Money and trade abhors a vacuum and a replacement will always emerge at the margins.
From BBC.com
In lean economic times, alternative financial systems are sprouting up around the world. And now they come with a digital twist.
"The Greek state is completely absent," says Katarina with a deep chuckle. We are standing across from each other inside a sweltering building on the outskirts of the Greek city of Volos, about 200 miles north of Athens on the Mediterranean. Both Katarina and her daughter, who stands beside her, have been unemployed for months. They are at this makeshift market to sell their array of homemade jams, pickled vegetables and liqueurs, which are spread out on the table between us.
But this isn't a typical market. In fact, there isn't a euro in sight. Katarina is part of a network of more than 500 people in Volos who are taking financial matters into their own hands as part of an alternative local currency, known here by its Greek acronym TEM. "In the network, people can trade their goods and services," says Christos Papaioannou, one of the network's founders. "If I do a service for you, then you owe me a favour. And I can use that favour to get some service from someone else. So, we don't have to exchange directly, I can get it from some third person."
To be clear, there is no actual currency or scrip exchanged. Credits are tracked via an open-source community banking software system called Cyclos. Katarina, for example, banks her credits from selling jam to buy staple foods such as eggs and fresh vegetables that are offered through the network.
The barter idea is catching on in a number of cities in Greece during these lean economic times, returning communities to a centuries old system but with a digital twist. And it's not just in Greece. The global economic downturn has created renewed interest worldwide in alternative economic models.
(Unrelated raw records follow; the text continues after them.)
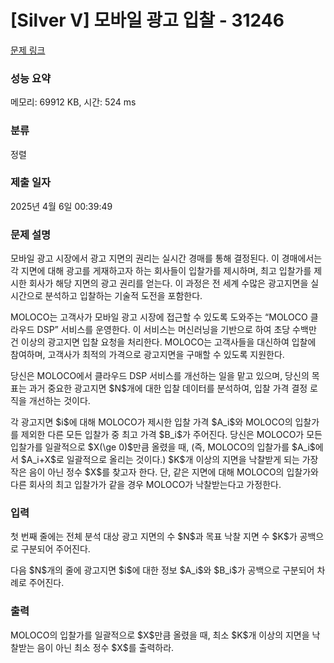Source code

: # [Silver V] 모바일 광고 입찰 - 31246 

[문제 링크](https://www.acmicpc.net/problem/31246) 

### 성능 요약

메모리: 69912 KB, 시간: 524 ms

### 분류

정렬

### 제출 일자

2025년 4월 6일 00:39:49

### 문제 설명

<p>모바일 광고 시장에서 광고 지면의 권리는 실시간 경매를 통해 결정된다. 이 경매에서는 각 지면에 대해 광고를 게재하고자 하는 회사들이 입찰가를 제시하며, 최고 입찰가를 제시한 회사가 해당 지면의 광고 권리를 얻는다. 이 과정은 전 세계 수많은 광고지면을 실시간으로 분석하고 입찰하는 기술적 도전을 포함한다.</p>

<p>MOLOCO는 고객사가 모바일 광고 시장에 접근할 수 있도록 도와주는 “MOLOCO 클라우드 DSP” 서비스를 운영한다. 이 서비스는 머신러닝을 기반으로 하여 초당 수백만 건 이상의 광고지면 입찰 요청을 처리한다. MOLOCO는 고객사들을 대신하여 입찰에 참여하며, 고객사가 최적의 가격으로 광고지면을 구매할 수 있도록 지원한다.</p>

<p>당신은 MOLOCO에서 클라우드 DSP 서비스를 개선하는 일을 맡고 있으며, 당신의 목표는 과거 중요한 광고지면 $N$개에 대한 입찰 데이터를 분석하여, 입찰 가격 결정 로직을 개선하는 것이다.</p>

<p>각 광고지면 $i$에 대해 MOLOCO가 제시한 입찰 가격 $A_i$와 MOLOCO의 입찰가를 제외한 다른 모든 입찰가 중 최고 가격 $B_i$가 주어진다. 당신은 MOLOCO가 모든 입찰가를 일괄적으로 $X(\ge 0)$만큼 올렸을 때, (즉, MOLOCO의 입찰가를 $A_i$에서 $A_i+X$로 일괄적으로 올리는 것이다.) $K$개 이상의 지면을 낙찰받게 되는 가장 작은 음이 아닌 정수 $X$를 찾고자 한다. 단, 같은 지면에 대해 MOLOCO의 입찰가와 다른 회사의 최고 입찰가가 같을 경우 MOLOCO가 낙찰받는다고 가정한다.</p>

### 입력 

 <p>첫 번째 줄에는 전체 분석 대상 광고 지면의 수 $N$과 목표 낙찰 지면 수 $K$가 공백으로 구분되어 주어진다.</p>

<p>다음 $N$개의 줄에 광고지면 $i$에 대한 정보 $A_i$와 $B_i$가 공백으로 구분되어 차례로 주어진다.</p>

### 출력 

 <p>MOLOCO의 입찰가를 일괄적으로 $X$만큼 올렸을 때, 최소 $K$개 이상의 지면을 낙찰받는 음이 아닌 최소 정수 $X$를 출력하라.</p>

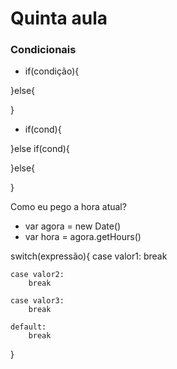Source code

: # Quinta aula

### Condicionais

* if(condição){

}else{

}

* if(cond){

}else if(cond){

}else{

}

Como eu pego a hora atual?
* var agora = new Date()
* var hora = agora.getHours()

switch(expressão){
    case valor1:
        break

    case valor2:
        break

    case valor3:
        break

    default:
        break
}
"I think that people are becoming increasingly aware, over the past few years, that financial systems aren't sustainable. And that boom and bust is always going to be with us, despite politicians continually telling us they are going to work to remove [them]," says Ken Banks, who recently launched a project called Means of Exchange. The idea behind the project, says Banks, is to create a "toolbox" of web-based and mobile apps that will make it easier for people to engage in things like bartering, swapping and alternative currencies.
This has clearly been the free market alternative; spontaneous order, no taxes and strictly competition based.
Yet the emergence of digital bartering and currency alternatives are likely the future trend
As Professor Gary North rightly points out,
This is going to spread. It will appear whenever governments and banks break down. When this happens, production will scape the tax collector’s nets. The tax collector cannot track everything. He cannot brig charges against everyone. The more people who get away with unreported income, the more difficult it will be for governments to avoid contraction.
The future will have smaller, weaker governments.